TASK DESCRIPTION: The records that follow are to be repeated exactly, in full.

Stored data:
__________________________________________________
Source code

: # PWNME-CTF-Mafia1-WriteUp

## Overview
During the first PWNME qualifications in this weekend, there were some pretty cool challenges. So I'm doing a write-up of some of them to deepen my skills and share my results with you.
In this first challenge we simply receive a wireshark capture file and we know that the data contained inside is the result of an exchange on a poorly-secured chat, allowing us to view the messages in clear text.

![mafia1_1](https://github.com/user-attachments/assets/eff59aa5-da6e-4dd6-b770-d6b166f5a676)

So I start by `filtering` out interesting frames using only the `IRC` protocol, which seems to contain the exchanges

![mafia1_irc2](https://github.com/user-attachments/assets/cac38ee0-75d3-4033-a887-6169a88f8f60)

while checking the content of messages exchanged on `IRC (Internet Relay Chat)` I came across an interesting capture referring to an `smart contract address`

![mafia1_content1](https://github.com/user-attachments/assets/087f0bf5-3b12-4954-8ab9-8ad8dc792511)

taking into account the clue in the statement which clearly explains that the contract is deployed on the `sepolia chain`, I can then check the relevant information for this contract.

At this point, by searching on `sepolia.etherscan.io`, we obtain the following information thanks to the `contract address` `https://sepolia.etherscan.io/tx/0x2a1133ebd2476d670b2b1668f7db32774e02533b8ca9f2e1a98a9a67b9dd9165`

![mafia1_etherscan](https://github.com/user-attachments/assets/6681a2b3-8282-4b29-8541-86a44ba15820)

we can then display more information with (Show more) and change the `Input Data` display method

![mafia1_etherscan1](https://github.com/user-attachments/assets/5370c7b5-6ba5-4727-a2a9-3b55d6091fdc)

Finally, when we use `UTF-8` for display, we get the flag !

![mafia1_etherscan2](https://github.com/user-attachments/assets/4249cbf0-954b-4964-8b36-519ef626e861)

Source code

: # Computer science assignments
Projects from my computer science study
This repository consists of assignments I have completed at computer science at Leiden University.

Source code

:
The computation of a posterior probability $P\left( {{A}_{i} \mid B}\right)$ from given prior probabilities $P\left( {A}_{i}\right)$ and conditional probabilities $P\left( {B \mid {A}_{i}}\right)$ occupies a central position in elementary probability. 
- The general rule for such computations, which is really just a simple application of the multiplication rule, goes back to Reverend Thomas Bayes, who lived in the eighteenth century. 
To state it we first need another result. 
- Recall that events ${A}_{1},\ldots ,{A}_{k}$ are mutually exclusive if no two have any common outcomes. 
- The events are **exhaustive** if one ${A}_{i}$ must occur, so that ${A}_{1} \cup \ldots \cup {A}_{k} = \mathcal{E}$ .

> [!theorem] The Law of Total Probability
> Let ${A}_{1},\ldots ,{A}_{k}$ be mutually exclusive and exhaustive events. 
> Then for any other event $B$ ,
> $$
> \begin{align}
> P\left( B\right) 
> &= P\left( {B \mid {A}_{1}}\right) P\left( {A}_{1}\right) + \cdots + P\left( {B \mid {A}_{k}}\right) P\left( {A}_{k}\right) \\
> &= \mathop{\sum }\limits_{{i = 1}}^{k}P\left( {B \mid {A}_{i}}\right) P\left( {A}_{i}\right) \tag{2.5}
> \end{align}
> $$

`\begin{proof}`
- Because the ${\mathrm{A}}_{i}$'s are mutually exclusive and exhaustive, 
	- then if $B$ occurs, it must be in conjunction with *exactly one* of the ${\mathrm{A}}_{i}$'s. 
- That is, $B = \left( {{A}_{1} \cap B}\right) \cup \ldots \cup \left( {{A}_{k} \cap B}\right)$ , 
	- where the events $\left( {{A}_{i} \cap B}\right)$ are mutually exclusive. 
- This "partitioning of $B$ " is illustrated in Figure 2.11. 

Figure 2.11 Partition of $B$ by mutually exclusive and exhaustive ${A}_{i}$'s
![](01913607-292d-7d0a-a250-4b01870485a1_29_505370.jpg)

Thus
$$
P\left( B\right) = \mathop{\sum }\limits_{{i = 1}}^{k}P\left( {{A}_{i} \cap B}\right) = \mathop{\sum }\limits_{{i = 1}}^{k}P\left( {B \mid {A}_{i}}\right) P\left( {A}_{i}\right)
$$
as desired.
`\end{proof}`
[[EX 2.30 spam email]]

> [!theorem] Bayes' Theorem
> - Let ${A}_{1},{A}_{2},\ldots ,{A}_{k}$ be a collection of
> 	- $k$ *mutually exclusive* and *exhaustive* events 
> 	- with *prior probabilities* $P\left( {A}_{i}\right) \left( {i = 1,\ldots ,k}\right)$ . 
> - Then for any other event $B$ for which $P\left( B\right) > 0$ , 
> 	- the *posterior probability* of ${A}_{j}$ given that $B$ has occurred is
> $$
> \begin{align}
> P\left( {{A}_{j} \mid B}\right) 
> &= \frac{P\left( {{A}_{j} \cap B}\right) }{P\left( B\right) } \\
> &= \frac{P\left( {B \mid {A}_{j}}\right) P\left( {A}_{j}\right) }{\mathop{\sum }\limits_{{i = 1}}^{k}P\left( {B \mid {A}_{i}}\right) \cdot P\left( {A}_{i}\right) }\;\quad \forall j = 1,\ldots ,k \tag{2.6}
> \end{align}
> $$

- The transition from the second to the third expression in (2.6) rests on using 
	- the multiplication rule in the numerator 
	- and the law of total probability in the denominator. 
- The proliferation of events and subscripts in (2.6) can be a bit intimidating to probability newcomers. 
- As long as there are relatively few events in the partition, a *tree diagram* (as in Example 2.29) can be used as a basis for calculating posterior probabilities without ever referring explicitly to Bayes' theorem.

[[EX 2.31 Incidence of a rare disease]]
__________________________________________________
REPLY:
Source code

: # PWNME-CTF-Mafia1-WriteUp

## Overview
During the first PWNME qualifications in this weekend, there were some pretty cool challenges. So I'm doing a write-up of some of them to deepen my skills and share my results with you.
In this first challenge we simply receive a wireshark capture file and we know that the data contained inside is the result of an exchange on a poorly-secured chat, allowing us to view the messages in clear text.

![mafia1_1](https://github.com/user-attachments/assets/eff59aa5-da6e-4dd6-b770-d6b166f5a676)

So I start by `filtering` out interesting frames using only the `IRC` protocol, which seems to contain the exchanges

![mafia1_irc2](https://github.com/user-attachments/assets/cac38ee0-75d3-4033-a887-6169a88f8f60)

while checking the content of messages exchanged on `IRC (Internet Relay Chat)` I came across an interesting capture referring to an `smart contract address`

![mafia1_content1](https://github.com/user-attachments/assets/087f0bf5-3b12-4954-8ab9-8ad8dc792511)

taking into account the clue in the statement which clearly explains that the contract is deployed on the `sepolia chain`, I can then check the relevant information for this contract.

At this point, by searching on `sepolia.etherscan.io`, we obtain the following information thanks to the `contract address` `https://sepolia.etherscan.io/tx/0x2a1133ebd2476d670b2b1668f7db32774e02533b8ca9f2e1a98a9a67b9dd9165`

![mafia1_etherscan](https://github.com/user-attachments/assets/6681a2b3-8282-4b29-8541-86a44ba15820)

we can then display more information with (Show more) and change the `Input Data` display method

![mafia1_etherscan1](https://github.com/user-attachments/assets/5370c7b5-6ba5-4727-a2a9-3b55d6091fdc)

Finally, when we use `UTF-8` for display, we get the flag !

![mafia1_etherscan2](https://github.com/user-attachments/assets/4249cbf0-954b-4964-8b36-519ef626e861)

Source code

: # Computer science assignments
Projects from my computer science study
This repository consists of assignments I have completed at computer science at Leiden University.

Source code

:
The computation of a posterior probability $P\left( {{A}_{i} \mid B}\right)$ from given prior probabilities $P\left( {A}_{i}\right)$ and conditional probabilities $P\left( {B \mid {A}_{i}}\right)$ occupies a central position in elementary probability. 
- The general rule for such computations, which is really just a simple application of the multiplication rule, goes back to Reverend Thomas Bayes, who lived in the eighteenth century. 
To state it we first need another result. 
- Recall that events ${A}_{1},\ldots ,{A}_{k}$ are mutually exclusive if no two have any common outcomes. 
- The events are **exhaustive** if one ${A}_{i}$ must occur, so that ${A}_{1} \cup \ldots \cup {A}_{k} = \mathcal{E}$ .

> [!theorem] The Law of Total Probability
> Let ${A}_{1},\ldots ,{A}_{k}$ be mutually exclusive and exhaustive events. 
> Then for any other event $B$ ,
> $$
> \begin{align}
> P\left( B\right) 
> &= P\left( {B \mid {A}_{1}}\right) P\left( {A}_{1}\right) + \cdots + P\left( {B \mid {A}_{k}}\right) P\left( {A}_{k}\right) \\
> &= \mathop{\sum }\limits_{{i = 1}}^{k}P\left( {B \mid {A}_{i}}\right) P\left( {A}_{i}\right) \tag{2.5}
> \end{align}
> $$

`\begin{proof}`
- Because the ${\mathrm{A}}_{i}$'s are mutually exclusive and exhaustive, 
	- then if $B$ occurs, it must be in conjunction with *exactly one* of the ${\mathrm{A}}_{i}$'s. 
- That is, $B = \left( {{A}_{1} \cap B}\right) \cup \ldots \cup \left( {{A}_{k} \cap B}\right)$ , 
	- where the events $\left( {{A}_{i} \cap B}\right)$ are mutually exclusive. 
- This "partitioning of $B$ " is illustrated in Figure 2.11. 

Figure 2.11 Partition of $B$ by mutually exclusive and exhaustive ${A}_{i}$'s
![](01913607-292d-7d0a-a250-4b01870485a1_29_505370.jpg)

Thus
$$
P\left( B\right) = \mathop{\sum }\limits_{{i = 1}}^{k}P\left( {{A}_{i} \cap B}\right) = \mathop{\sum }\limits_{{i = 1}}^{k}P\left( {B \mid {A}_{i}}\right) P\left( {A}_{i}\right)
$$
as desired.
`\end{proof}`
[[EX 2.30 spam email]]

> [!theorem] Bayes' Theorem
> - Let ${A}_{1},{A}_{2},\ldots ,{A}_{k}$ be a collection of
> 	- $k$ *mutually exclusive* and *exhaustive* events 
> 	- with *prior probabilities* $P\left( {A}_{i}\right) \left( {i = 1,\ldots ,k}\right)$ . 
> - Then for any other event $B$ for which $P\left( B\right) > 0$ , 
> 	- the *posterior probability* of ${A}_{j}$ given that $B$ has occurred is
> $$
> \begin{align}
> P\left( {{A}_{j} \mid B}\right) 
> &= \frac{P\left( {{A}_{j} \cap B}\right) }{P\left( B\right) } \\
> &= \frac{P\left( {B \mid {A}_{j}}\right) P\left( {A}_{j}\right) }{\mathop{\sum }\limits_{{i = 1}}^{k}P\left( {B \mid {A}_{i}}\right) \cdot P\left( {A}_{i}\right) }\;\quad \forall j = 1,\ldots ,k \tag{2.6}
> \end{align}
> $$

- The transition from the second to the third expression in (2.6) rests on using 
	- the multiplication rule in the numerator 
	- and the law of total probability in the denominator. 
- The proliferation of events and subscripts in (2.6) can be a bit intimidating to probability newcomers. 
- As long as there are relatively few events in the partition, a *tree diagram* (as in Example 2.29) can be used as a basis for calculating posterior probabilities without ever referring explicitly to Bayes' theorem.

[[EX 2.31 Incidence of a rare disease]]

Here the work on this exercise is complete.